Definitions for the Canadian Student Tobacco, Alcohol and Drugs Survey 2016-17

Current smoker
has smoked at least 100 cigarettes in his/her lifetime, and includes the following:
  1. Current daily - a current smoker who has smoked at least one cigarette per day for each of the 30 days preceding the survey.
  2. Current occasional - a current smoker who has smoked at least one cigarette during the past 30 days, but has not smoked every day.
Former smoker
smoked at least 100 cigarettes in his/her lifetime and has not smoked at all during the past 30 days.
Experimental smoker
has smoked at least one whole cigarette, has not smoked 100 or more cigarettes in his/her lifetime and has smoked in the last 30 days.
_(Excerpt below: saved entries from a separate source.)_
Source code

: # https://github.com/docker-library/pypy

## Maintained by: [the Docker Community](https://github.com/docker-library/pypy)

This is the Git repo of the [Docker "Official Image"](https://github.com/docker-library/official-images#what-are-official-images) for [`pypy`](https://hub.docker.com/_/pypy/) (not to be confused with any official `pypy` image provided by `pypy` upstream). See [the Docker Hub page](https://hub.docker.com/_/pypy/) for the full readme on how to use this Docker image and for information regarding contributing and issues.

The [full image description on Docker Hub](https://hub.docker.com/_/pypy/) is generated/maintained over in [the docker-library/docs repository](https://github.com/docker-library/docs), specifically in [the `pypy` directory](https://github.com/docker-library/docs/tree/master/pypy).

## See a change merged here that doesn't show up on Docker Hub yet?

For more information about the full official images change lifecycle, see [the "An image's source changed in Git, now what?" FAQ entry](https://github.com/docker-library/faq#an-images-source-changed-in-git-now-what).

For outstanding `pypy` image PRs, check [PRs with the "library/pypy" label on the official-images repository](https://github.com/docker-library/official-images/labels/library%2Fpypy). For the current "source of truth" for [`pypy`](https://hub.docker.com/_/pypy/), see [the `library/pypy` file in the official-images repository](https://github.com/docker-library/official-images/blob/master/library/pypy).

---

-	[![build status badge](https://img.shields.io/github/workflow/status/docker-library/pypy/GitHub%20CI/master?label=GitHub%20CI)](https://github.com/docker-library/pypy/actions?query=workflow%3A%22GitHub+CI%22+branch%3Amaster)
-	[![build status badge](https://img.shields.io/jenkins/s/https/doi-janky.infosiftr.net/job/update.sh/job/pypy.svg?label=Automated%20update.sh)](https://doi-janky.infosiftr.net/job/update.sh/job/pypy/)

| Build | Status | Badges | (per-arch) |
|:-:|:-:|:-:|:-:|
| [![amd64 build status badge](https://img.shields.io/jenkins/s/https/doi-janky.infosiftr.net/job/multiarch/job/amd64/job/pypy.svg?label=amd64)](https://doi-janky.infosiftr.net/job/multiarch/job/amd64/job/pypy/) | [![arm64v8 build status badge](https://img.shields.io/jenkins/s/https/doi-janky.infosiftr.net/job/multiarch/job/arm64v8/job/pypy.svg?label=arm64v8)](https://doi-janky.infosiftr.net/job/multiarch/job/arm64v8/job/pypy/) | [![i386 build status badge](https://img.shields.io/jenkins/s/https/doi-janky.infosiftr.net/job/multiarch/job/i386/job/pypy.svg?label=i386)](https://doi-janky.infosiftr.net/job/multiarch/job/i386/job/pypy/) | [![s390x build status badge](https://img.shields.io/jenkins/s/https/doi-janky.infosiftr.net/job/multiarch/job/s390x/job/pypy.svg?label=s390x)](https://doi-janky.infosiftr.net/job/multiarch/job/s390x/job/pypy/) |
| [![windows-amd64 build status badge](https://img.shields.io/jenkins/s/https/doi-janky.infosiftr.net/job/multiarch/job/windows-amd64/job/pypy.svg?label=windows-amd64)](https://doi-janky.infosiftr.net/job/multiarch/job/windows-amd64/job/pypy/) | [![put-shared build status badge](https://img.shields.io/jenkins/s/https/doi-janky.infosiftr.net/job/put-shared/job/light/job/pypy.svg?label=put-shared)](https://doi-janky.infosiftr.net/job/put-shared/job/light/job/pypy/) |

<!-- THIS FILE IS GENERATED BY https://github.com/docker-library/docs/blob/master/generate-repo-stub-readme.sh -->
Former experimental smoker
has smoked at least one whole cigarette, has not smoked 100 or more cigarettes in his/her lifetime and has not smoked at all in the past 30 days.
Past 30 day smoker
has smoked one or more cigarettes in the past 30 days.  This category will include current smokers as well as experimental smokers who have tried a cigarette in the past 30 days. 
Puffer
someone who has just tried a few puffs of a cigarette, but has never smoked a whole cigarette.
Ever tried a cigarette
someone who has ever tried a cigarette, even a few puffs.
Never tried a cigarette
someone who has never tried a cigarette, not even a few puffs.
E-Cigarettes
are battery-operated devices that mimic the act and taste of smoking cigarettes but do not contain tobacco. E-cigarettes include vaporizers with e-juice, vape pen, tank, or mod and are available with or without nicotine.
Tobacco Products
a product made in whole or in part of tobacco, including tobacco leaves. This includes cigarettes (including menthol and roll-your-own), cigars, little cigars or cigarillos, smokeless tobacco, waterpipe tobacco, and blunt wraps.  E-cigarettes are excluded. 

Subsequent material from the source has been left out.